On 22/10/2019, the Cancellation Division takes the following
1. The application for revocation is upheld.
2. The EUTM proprietor’s rights in respect of European Union trade mark No 11 674 017 are revoked in their entirety as from 03/10/2018.
3. The EUTM proprietor bears the costs, fixed at EUR 1 080.
The applicant filed a request for revocation of European Union trade mark registration No 11 674 017 ‘FÜTZ’ (word mark) (the EUTM). The request is directed against all the goods covered by the EUTM, namely
Class 18: Leather and imitations of leather, and goods made of these materials and not included in other classes; belts; animal skins, hides; trunks and travelling bags; bags and purses; umbrellas, parasols and walking sticks.
Class 25: Clothing; footwear; headgear; hosiery.
Class 26: Badges for wear (not of precious metals); lace and embroidery, ribbons and braid; buttons, hooks and eyes, pins and needles; hair ornaments; hair accessories; hair clips.
The applicant invoked Article 58(1)(a) EUTMR.
SUMMARY OF THE PARTIES’ ARGUMENTS
The applicant argues that the EUTM has not been put to genuine use in the European Union for a continuous period of five years in connection with the goods in respect of which it is registered, and there are no proper reasons for non-use.

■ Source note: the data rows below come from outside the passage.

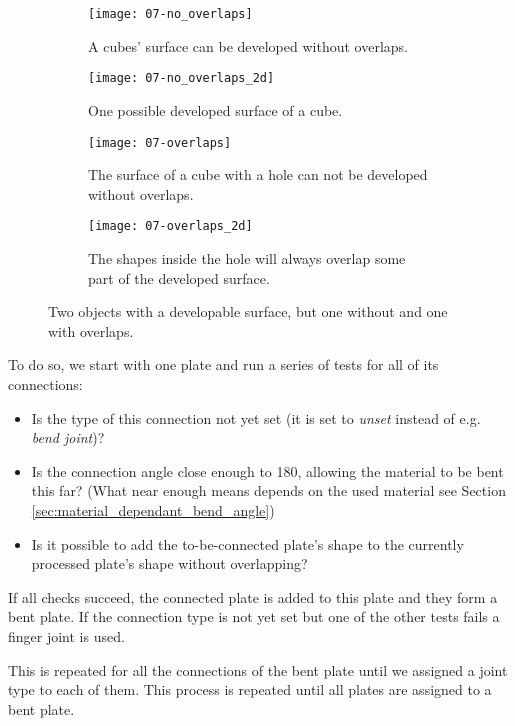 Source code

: \documentclass[../ClassicThesis.tex]{subfiles}
\begin{document}
\begin{figure}[h]
  \centering
  \begin{subfigure}[b]{0.49\textwidth}
    \centering
    \texttt{[image: 07-no\_overlaps]}
    \caption{A cubes' surface can be developed without overlaps.}
    \label{fig:overlaps:no-3d}
  \end{subfigure}
  \begin{subfigure}[b]{0.49\textwidth}
    \centering
    \texttt{[image: 07-no\_overlaps\_2d]}
    \caption{One possible developed surface of a cube.}
    \label{fig:overlapsh:no-2d}
  \end{subfigure}
  \begin{subfigure}[b]{0.49\textwidth}
    \centering
    \texttt{[image: 07-overlaps]}
    \caption{The surface of a cube with a hole can not be developed without overlaps.}
    \label{fig:overlaps:some-3d}
  \end{subfigure}
  \begin{subfigure}[b]{0.49\textwidth}
    \centering
    \texttt{[image: 07-overlaps\_2d]}
    \caption{The shapes inside the hole will always overlap some part of the developed surface.}
    \label{fig:overlaps:some-2d}
  \end{subfigure}
  \caption{Two objects with a developable surface, but one without and one with overlaps.}
  \label{fig:overlaps}
\end{figure}

To do so, we start with one plate and run a series of tests for all of its connections:
\begin{itemize}
\item Is the type of this connection not yet set (it is set to \emph{unset} instead of e.g. \emph{bend joint})?
\item Is the connection angle close enough to 180\textdegree{}, allowing the material to be bent this far? (What near enough means depends on the used material see Section \ref{sec:material_dependant_bend_angle})
\item Is it possible to add the to-be-connected plate's shape to the currently processed plate's shape without overlapping?
\end{itemize}
If all checks succeed, the connected plate is added to this plate and they form a bent plate. If the connection type is not yet set but one of the other tests fails a finger joint is used.

This is repeated for all the connections of the bent plate until we assigned a joint type to each of them. This process is repeated until all plates are assigned to a bent plate.
\end{document}

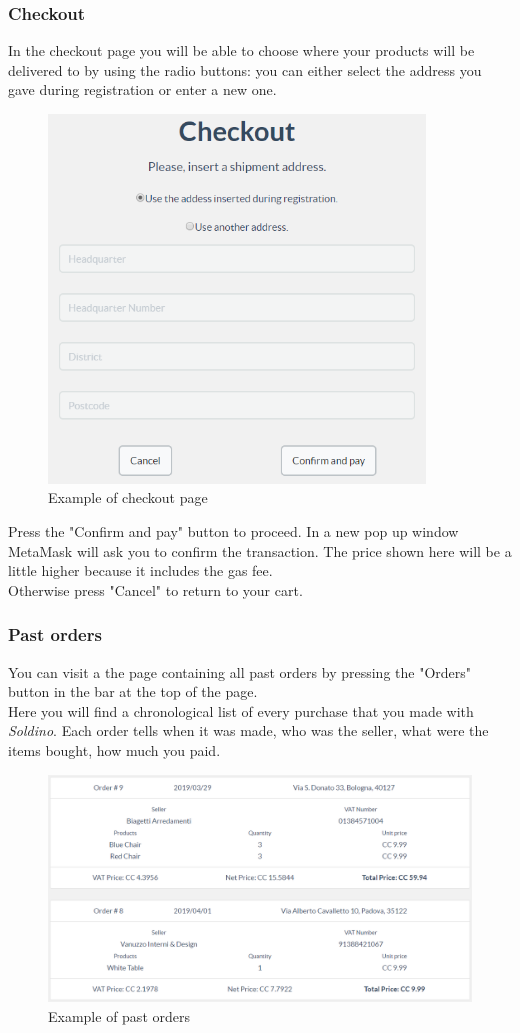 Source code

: 	\subsubsection{Checkout}
	In the checkout page you will be able to choose where your products will be 
	delivered to by using the radio buttons: you can either select the address you 
	gave during registration or enter a new one.\\
	\begin{figure}[H]
		\includegraphics[width=10cm]{res/images/checkout.png}
		\centering
		\caption{Example of checkout page}
	\end{figure}
	\noindent Press the "Confirm and pay" button to proceed. In a new 
	pop up window MetaMask will ask you to confirm the transaction. The price 
	shown here will be a little higher because it includes the gas fee. \\
	Otherwise press "Cancel" to return to your cart.
	\subsubsection{Past orders}
	You can visit a the page containing all past orders by pressing the "Orders" 
	button in the bar at the top of the page.\\
	Here you will find a chronological list of every purchase that you made with 
	\textit{Soldino}. Each order tells when it was made, who was the seller, 
	what were the items bought, how much you paid.
	\begin{figure}[H]
		\includegraphics[width=15cm]{res/images/past_orders.png}
		\centering
		\caption{Example of past orders}
	\end{figure}
	\noindent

It is requested for the EUTM to be revoked in its entirety.
The EUTM proprietor argues that it is a clothing manufacturer, particularly producing socks, whose production is based in Canada. The proprietor had applied for various trade mark registrations, including in the European Union. It claims that it made its initial sales in North America under its two brands FÜTZ and FÜTZSOCKS since 2014 through a department store. The proprietor states that the webpage for the sale of the socks was available for placing orders by EU consumers in 2015-2016. The commercialising of the goods took place: through a media agency, who had placed banners on its webpage, through the proprietor’s own websites, and through an Italian supplier. It is explained that the manufacturing of socks also took place in Italy and the mark was affixed to the products. From Italy the products were exported in the European Union. The proprietor also claims that its marketing strategy has enlarged in August 2018, by taking direct steps to trade by shipping in the United Kingdom.

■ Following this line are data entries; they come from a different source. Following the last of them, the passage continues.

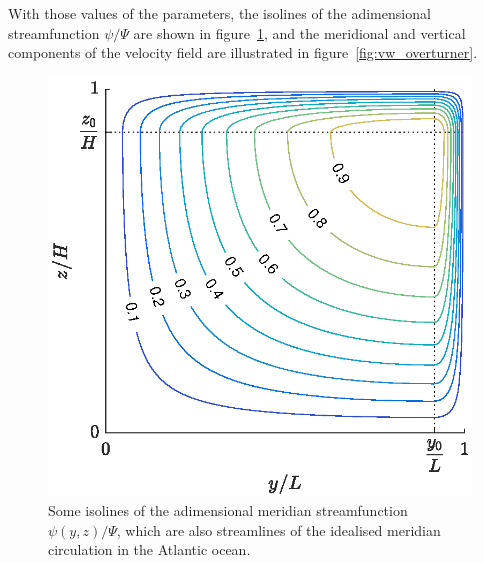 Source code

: With those values of the parameters, the isolines of the adimensional streamfunction $\psi/\Psi$ are shown in figure~\ref{fig:psi_overturner}, and the meridional and vertical components of the velocity field are illustrated in figure~\ref{fig:vw_overturner}.
\begin{figure}[ht]
	\centering
	\includegraphics[width=.6\textwidth]{fig/overturner/psi.eps}
	\caption{Some isolines of the adimensional meridian streamfunction $\psi(y,z)/\Psi$, which are also streamlines of the idealised meridian circulation in the Atlantic ocean.}
	\label{fig:psi_overturner}
\end{figure}

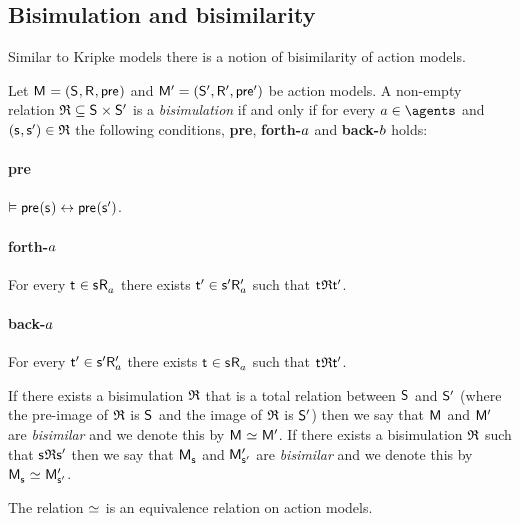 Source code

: \subsection{Bisimulation and bisimilarity}

Similar to Kripke models there is a notion of bisimilarity of action models.

\begin{definition}
Let $\aModelAndTuple$ and $\aModelAndTupleP$ be action models.
A non-empty relation $\bisimulation \subseteq \aStates \times \aStatesP$ is a {\em bisimulation} if and only if for every $\agentA \in \agents$ and $(\aStateS, \aStateSP) \in \bisimulation$ the following conditions, {\bf pre}, {\bf forth-$a$} and {\bf back-$b$} holds:

\paragraph{pre}
$\entails \aPrecondition(\aStateS) \iff \aPrecondition(\aStateSP)$.

\paragraph{forth-$a$}
For every $\aStateT \in \aSuccessorsA{\aStateS}$ there exists ${\mathsf{{t}}^{\prime}} \in {{\mathsf{{s}}^{\prime}}} {\mathsf{R}^{\prime}_{a}}$ such that $\aStateT \bisimulation \aStateTP$.

\paragraph{back-$a$}
For every ${\mathsf{{t}}^{\prime}} \in {{\mathsf{{s}}^{\prime}}} {\mathsf{R}^{\prime}_{a}}$ there exists $\aStateT \in \aSuccessorsA{\aStateS}$ such that $\aStateT \bisimulation \aStateTP$.

If there exists a bisimulation $\mathfrak{R}$ that is a total relation between $\aStates$ and ${\mathsf{S}^{\prime}}$ (where the pre-image of $\mathfrak{R}$ is $\aStates$ and the image of $\mathfrak{R}$ is ${\mathsf{S}^{\prime}}$) then we say that $\aModel$ and ${\mathsf{M}^{\prime}}$ are {\em bisimilar} and we denote this by $\aModel \bisimilar \aModelP$.
If there exists a bisimulation $\mathfrak{R}$ such that $\aStateS \bisimulation \aStateSP$ then we say that $\aPModel{\aStateS}$ and ${\mathsf{M}^{\prime}_{{\mathsf{{s}}^{\prime}}}}$ are {\em bisimilar} and we denote this by $\aPModel{\aStateS} \bisimilar \aPModelP{\aStateSP}$.
\end{definition}

\begin{proposition}
The relation $\bisimilar$ is an equivalence relation on action models.
\end{proposition}


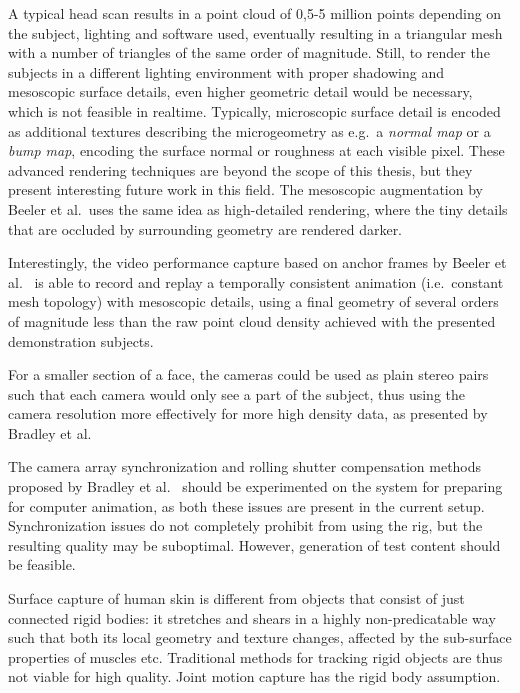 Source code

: A typical head scan results in a point cloud of 0,5-5 million points depending on the subject, lighting and software used, eventually resulting in a triangular mesh with a number of triangles of the same order of magnitude.
Still, to render the subjects in a different lighting environment with proper shadowing and mesoscopic surface details, even higher geometric detail would be necessary, which is not feasible in realtime.
Typically, microscopic surface detail is encoded as additional textures describing the microgeometry as e.g.\ a \emph{normal map} or a \emph{bump map}, encoding the surface normal or roughness at each visible pixel.
These advanced rendering techniques are beyond the scope of this thesis, but they present interesting future work in this field.
The mesoscopic augmentation by Beeler et al.\ uses the same idea as high-detailed rendering, where the tiny details that are occluded by surrounding geometry are rendered darker. \cite{beeler2010high}

Interestingly, the video performance capture based on anchor frames by Beeler et al.\ \cite{beeler2011high} is able to record and replay a temporally consistent animation (i.e.\ constant mesh topology) with mesoscopic details, using a final geometry of several orders of magnitude less than the raw point cloud density achieved with the presented demonstration subjects.

For a smaller section of a face, the cameras could be used as plain stereo pairs such that each camera would only see a part of the subject, thus using the camera resolution more effectively for more high density data, as presented by Bradley et al.\ \cite{bradley2010high}

The camera array synchronization and rolling shutter compensation methods proposed by Bradley et al.\ \cite{bradley2009synchronization} should be experimented on the system for preparing for computer animation, as both these issues are present in the current setup.
Synchronization issues do not completely prohibit from using the rig, but the resulting quality may be suboptimal.
However, generation of test content should be feasible.


Surface capture of human skin is different from objects that consist of just connected rigid bodies: it stretches and shears in a highly non-predicatable way such that both its local geometry and texture changes, affected by the sub-surface properties of muscles etc.
Traditional methods for tracking rigid objects are thus not viable for high quality.
Joint motion capture has the rigid body assumption.

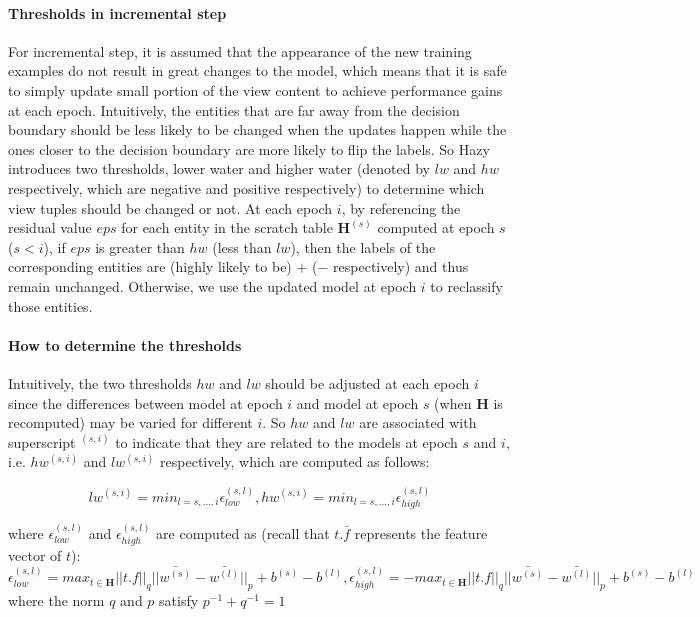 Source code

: \paragraph{Thresholds in incremental step}
For incremental step, it is assumed that the appearance of the new training examples do not result in great changes to the model, which means that it is safe to simply update small portion of the view content to achieve performance gains at each epoch. Intuitively, the entities that are far away from the decision boundary should be less likely to be changed when the updates happen while the ones closer to the decision boundary are more likely to flip the labels. So Hazy introduces two thresholds, lower water and higher water (denoted by $lw$ and $hw$ respectively, which are negative and positive respectively) to determine which view tuples should be changed or not. At each epoch $i$, by referencing the residual value $eps$ for each entity in the scratch table $\textbf{H}^{(s)}$ computed at epoch $s$ ($s<i$), if $eps$ is greater than $hw$ (less than $lw$), then the labels of the corresponding entities are (highly likely to be) $+$ ($-$ respectively) and thus remain unchanged. Otherwise, we use the updated model at epoch $i$ to reclassify those entities. 

\paragraph{How to determine the thresholds}
Intuitively, the two thresholds $hw$ and $lw$ should be adjusted at each epoch $i$ since the differences between model at epoch $i$ and model at epoch $s$ (when $\textbf{H}$ is recomputed) may be varied for different $i$. So $hw$ and $lw$ are associated with superscript $^{(s,i)}$ to indicate that they are related to the models at epoch $s$ and $i$, i.e. $hw^{(s,i)}$ and $lw^{(s,i)}$ respectively, which are computed as follows:

\begin{equation}
    lw^{(s,i)} = min_{l=s,\dots, i}\epsilon_{low}^{(s,l)},
    hw^{(s,i)} = min_{l=s,\dots, i}\epsilon_{high}^{(s,l)}
\end{equation}

where $\epsilon_{low}^{(s,l)}$ and $\epsilon_{high}^{(s,l)}$ are computed as (recall that $t.\bar{f}$ represents the feature vector of $t$):
\begin{equation}
    \epsilon_{low}^{(s,l)} = max_{t \in \textbf{H}}||t.f||_q||\bar{w^{(s)}}-\bar{w^{(l)}}||_p+b^{(s)}-b^{(l)}, \epsilon_{high}^{(s,l)} = - max_{t \in \textbf{H}}||t.f||_q||\bar{w^{(s)}}-\bar{w^{(l)}}||_p+b^{(s)}-b^{(l)}
\end{equation}
where the norm $q$ and $p$ satisfy $p^{-1} + q^{-1} = 1$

It is finally stated that the revocation action taken by the applicant is due to its applications for registration of trade marks in the EU for socks and hosiery. It is concluded that the submitted evidence clearly proves that the use of the EUTM is genuine. The proprietor requests that the application for revocation is rejected in its entirety.
On 04/10/2018, in accordance with Article 17(1) EUTMDR, the Office gave the EUTM proprietor until 09/12/2018 to submit evidence of use of the EUTM. Following a request by the proprietor this time limit was extended until 09/02/2019. As 09/02/2019 was a non-business day, the deadline was automatically extended to the first working day, namely 11/02/2019. On 11/02/2019, within the time limit, the EUTM proprietor submitted evidence of use, which is listed further below. It submitted (on the same day) a request for another extension of the time limit, claiming a delay of collecting documents and the need for obtaining documents from several Member States.
Pursuant to Article 101(1) EUTMR and Article 68 EUTMDR, by a letter, dated 13/02/2019, the Office rejected the request of the proprietor for a second extension of the time limit, as the proprietor failed to provide information about exceptional circumstances, which would justify the extension of that limit. The proprietor did not submit evidence that would explain the delay and prove the claimed statements. However, for reasons of equity the Office granted the proprietor a time limit until 19/02/2019. The proprietor did not submit any further evidence. Therefore, the Cancellation Division proceeds with the examination of the evidence submitted on 11/02/2019.
GROUNDS FOR THE DECISION
According to Article 58(1)(a) EUTMR, the rights of the proprietor of the European Union trade mark will be revoked on application to the Office, if, within a continuous period of five years, the trade mark has not been put to genuine use in the Union for the goods or services for which it is registered, and there are no proper reasons for non-use.
Genuine use of a trade mark exists where the mark is used in accordance with its essential function, which is to guarantee the identity of the origin of the goods or services for which it is registered, in order to create or preserve an outlet for those goods or services. Genuine use requires actual use on the market of the registered goods and services and does not include token use for the sole purpose of preserving the rights conferred by the mark, nor use which is solely internal (11/03/2003, C‑40/01, Minimax, EU:C:2003:145, in particular § 35-37, 43).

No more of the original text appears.